An example input CSV file (called my_address_file.csv) might look like:

id,address
001,3333 Burnet Ave Cincinnati OH 45229
002,660 Lincoln Avenue Cincinnati OH 45229
003,2800 Winslow Avenue Cincinnati OH 45206

Address String Formatting

If your address components are in different columns, you will need to paste them together into a single string. Below are some tips that will help optimize geocoding accuracy and precision:

  • separate the different address components with a space
  • do not include apartment numbers or "second address line" (but its okay if you can't remove them)
  • spelling should be as accurate as possible, but the program does complete "fuzzy matching" so an exact match is not necessary
  • capitalization does not affect results
  • abbreviations may be used (i.e. St. instead of Street or OH instead of Ohio)
  • use arabic numerals instead of written numbers (i.e. 13 instead of thirteen)
  • do not try to geocode "P.O. box" addresses; these are really not addresses based on a phyiscal location and the geocoder will likely return incorrect matches
  • do not try to geocode addresses without a valid 5 digit zip code; this is used by the geocoder to complete its initial searches and if attempted, it will likely return incorrect matches
  • plus4 zip codes are ignored, but if they must be included make sure to separate them with a dash (i.e. 37209-0000 instead of 372090000)
  • address strings with out of order items could return NA (i.e. 3333 Burnet Ave Cincinnati 45229 OH)

Geocoding

After opening a shell, navigate to the directory where the CSV file to be geocoded is located. See here for help on navigating a filesystem using the command line.

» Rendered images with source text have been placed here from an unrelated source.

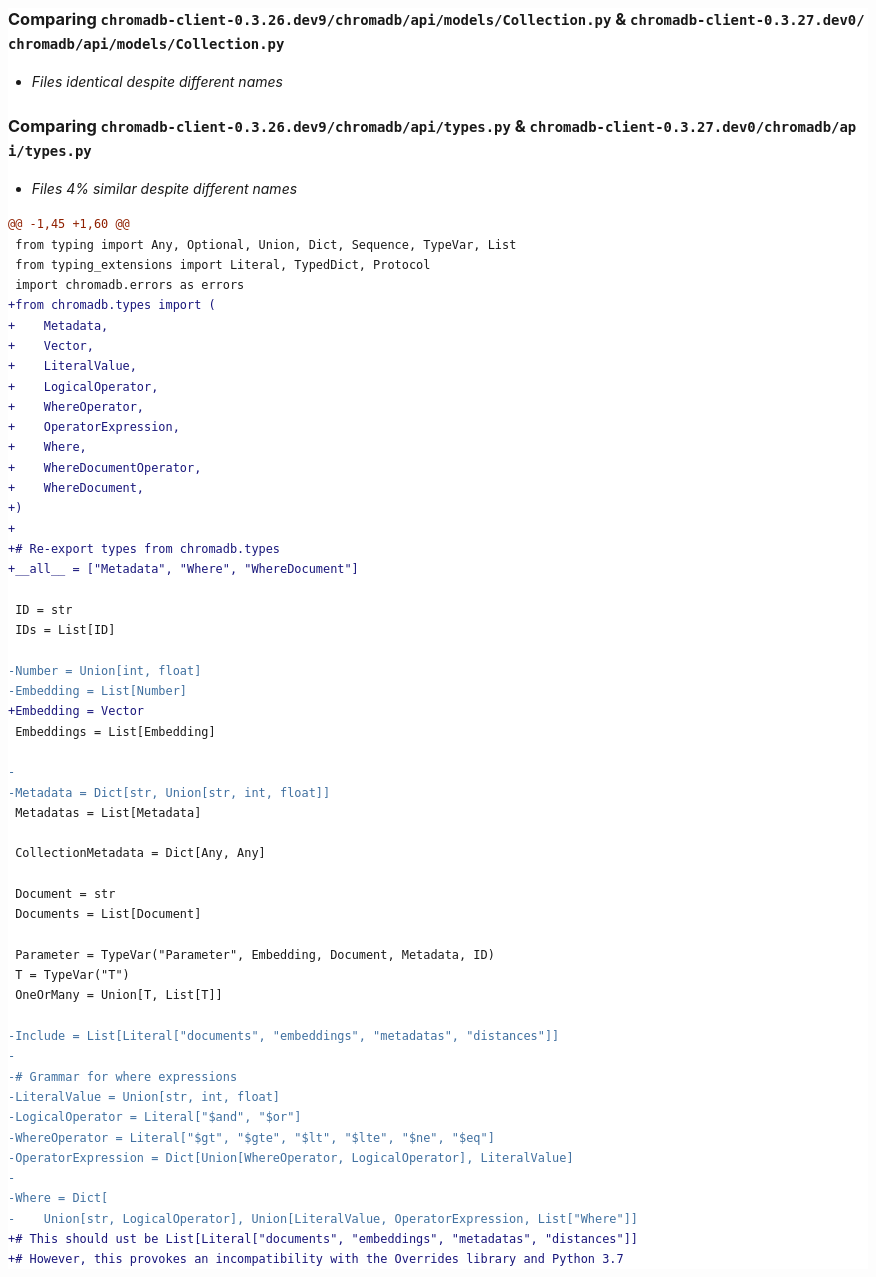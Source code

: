 ### Comparing `chromadb-client-0.3.26.dev9/chromadb/api/models/Collection.py` & `chromadb-client-0.3.27.dev0/chromadb/api/models/Collection.py`

 * *Files identical despite different names*

### Comparing `chromadb-client-0.3.26.dev9/chromadb/api/types.py` & `chromadb-client-0.3.27.dev0/chromadb/api/types.py`

 * *Files 4% similar despite different names*

```diff
@@ -1,45 +1,60 @@
 from typing import Any, Optional, Union, Dict, Sequence, TypeVar, List
 from typing_extensions import Literal, TypedDict, Protocol
 import chromadb.errors as errors
+from chromadb.types import (
+    Metadata,
+    Vector,
+    LiteralValue,
+    LogicalOperator,
+    WhereOperator,
+    OperatorExpression,
+    Where,
+    WhereDocumentOperator,
+    WhereDocument,
+)
+
+# Re-export types from chromadb.types
+__all__ = ["Metadata", "Where", "WhereDocument"]
 
 ID = str
 IDs = List[ID]
 
-Number = Union[int, float]
-Embedding = List[Number]
+Embedding = Vector
 Embeddings = List[Embedding]
 
-
-Metadata = Dict[str, Union[str, int, float]]
 Metadatas = List[Metadata]
 
 CollectionMetadata = Dict[Any, Any]
 
 Document = str
 Documents = List[Document]
 
 Parameter = TypeVar("Parameter", Embedding, Document, Metadata, ID)
 T = TypeVar("T")
 OneOrMany = Union[T, List[T]]
 
-Include = List[Literal["documents", "embeddings", "metadatas", "distances"]]
-
-# Grammar for where expressions
-LiteralValue = Union[str, int, float]
-LogicalOperator = Literal["$and", "$or"]
-WhereOperator = Literal["$gt", "$gte", "$lt", "$lte", "$ne", "$eq"]
-OperatorExpression = Dict[Union[WhereOperator, LogicalOperator], LiteralValue]
-
-Where = Dict[
-    Union[str, LogicalOperator], Union[LiteralValue, OperatorExpression, List["Where"]]
+# This should ust be List[Literal["documents", "embeddings", "metadatas", "distances"]]
+# However, this provokes an incompatibility with the Overrides library and Python 3.7
```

For those unfamiliar with the command line, the simplest approach might be to put the file to be geocoded on the desktop and then navigate to your desktop folder after starting the Docker Quickstart Terminal with cd Desktop.

Run:

docker run --rm=TRUE -v "$PWD":/tmp degauss/geocoder <name-of-file> <address-column-name>

replacing <name-of-file> with the name of the CSV file to be geocoded and <address-column-name> with the name of the column in the CSV file that contains the address strings.

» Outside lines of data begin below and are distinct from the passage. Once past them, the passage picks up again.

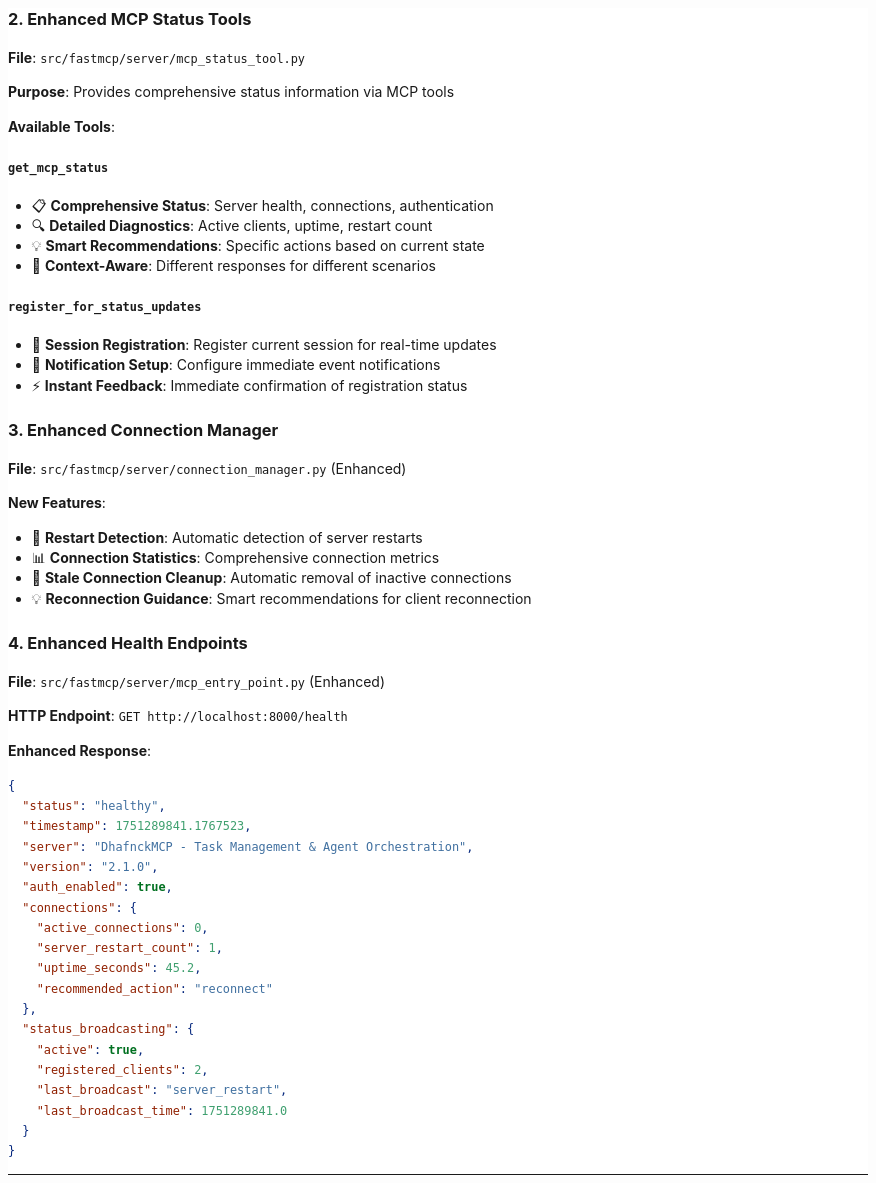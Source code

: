 ### **2. Enhanced MCP Status Tools**
**File**: `src/fastmcp/server/mcp_status_tool.py`

**Purpose**: Provides comprehensive status information via MCP tools

**Available Tools**:

#### **`get_mcp_status`**
- 📋 **Comprehensive Status**: Server health, connections, authentication
- 🔍 **Detailed Diagnostics**: Active clients, uptime, restart count
- 💡 **Smart Recommendations**: Specific actions based on current state
- 🎯 **Context-Aware**: Different responses for different scenarios

#### **`register_for_status_updates`**
- 📝 **Session Registration**: Register current session for real-time updates
- 🔔 **Notification Setup**: Configure immediate event notifications
- ⚡ **Instant Feedback**: Immediate confirmation of registration status

### **3. Enhanced Connection Manager**
**File**: `src/fastmcp/server/connection_manager.py` (Enhanced)

**New Features**:
- 🔄 **Restart Detection**: Automatic detection of server restarts
- 📊 **Connection Statistics**: Comprehensive connection metrics
- 🧹 **Stale Connection Cleanup**: Automatic removal of inactive connections
- 💡 **Reconnection Guidance**: Smart recommendations for client reconnection

### **4. Enhanced Health Endpoints**
**File**: `src/fastmcp/server/mcp_entry_point.py` (Enhanced)

**HTTP Endpoint**: `GET http://localhost:8000/health`

**Enhanced Response**:
```json
{
  "status": "healthy",
  "timestamp": 1751289841.1767523,
  "server": "DhafnckMCP - Task Management & Agent Orchestration",
  "version": "2.1.0",
  "auth_enabled": true,
  "connections": {
    "active_connections": 0,
    "server_restart_count": 1,
    "uptime_seconds": 45.2,
    "recommended_action": "reconnect"
  },
  "status_broadcasting": {
    "active": true,
    "registered_clients": 2,
    "last_broadcast": "server_restart",
    "last_broadcast_time": 1751289841.0
  }
}
```

---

Continuing on our example address file above, we can use:

docker run --rm=TRUE -v "$PWD":/tmp degauss/geocoder my_address_file.csv address

To avoid headaches don't use a file with spaces in the filename or address column name. When issuing the geocoding docker command make sure to include the .csv filename extension even if they don't show up in your system file browser.

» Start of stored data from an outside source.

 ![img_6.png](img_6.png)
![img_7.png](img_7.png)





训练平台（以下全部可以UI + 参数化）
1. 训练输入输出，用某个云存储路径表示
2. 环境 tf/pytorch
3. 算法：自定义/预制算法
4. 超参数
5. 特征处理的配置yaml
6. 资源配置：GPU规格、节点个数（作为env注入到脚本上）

If run successfully, the shell should show a progress bar while geocoding and the geocoded file will be written to the current working directory named similarly to the input file but with _geocoded appended to the file name.

Don't forget that if calling this image for the first time, Docker will have to download the image before starting the geocoding process. Although it is quite a large download (~ 6 GB), this only has to happen one time.

Output File

Our output file is written to the same directory and in our example, will be called my_address_file_geocoded.csv:

"address","id","street","zip","city","state","lat","lon","score","prenum","number","precision"
"2800 Winslow Avenue Cincinnati OH 45206","003","Winslow Ave","45206","Cincinnati","OH",39.130586,-84.49631,0.941,"","2800","range"
"3333 Burnet Ave Cincinnati OH 45229","001","Burnet Ave","45229","Cincinnati","OH",39.14089,-84.500402,0.949,"","3333","range"
"660 Lincoln Avenue Cincinnati OH 45229","002","Lincoln Ave","45206",NA,NA,39.13282,-84.494724,0.805,"","660","range"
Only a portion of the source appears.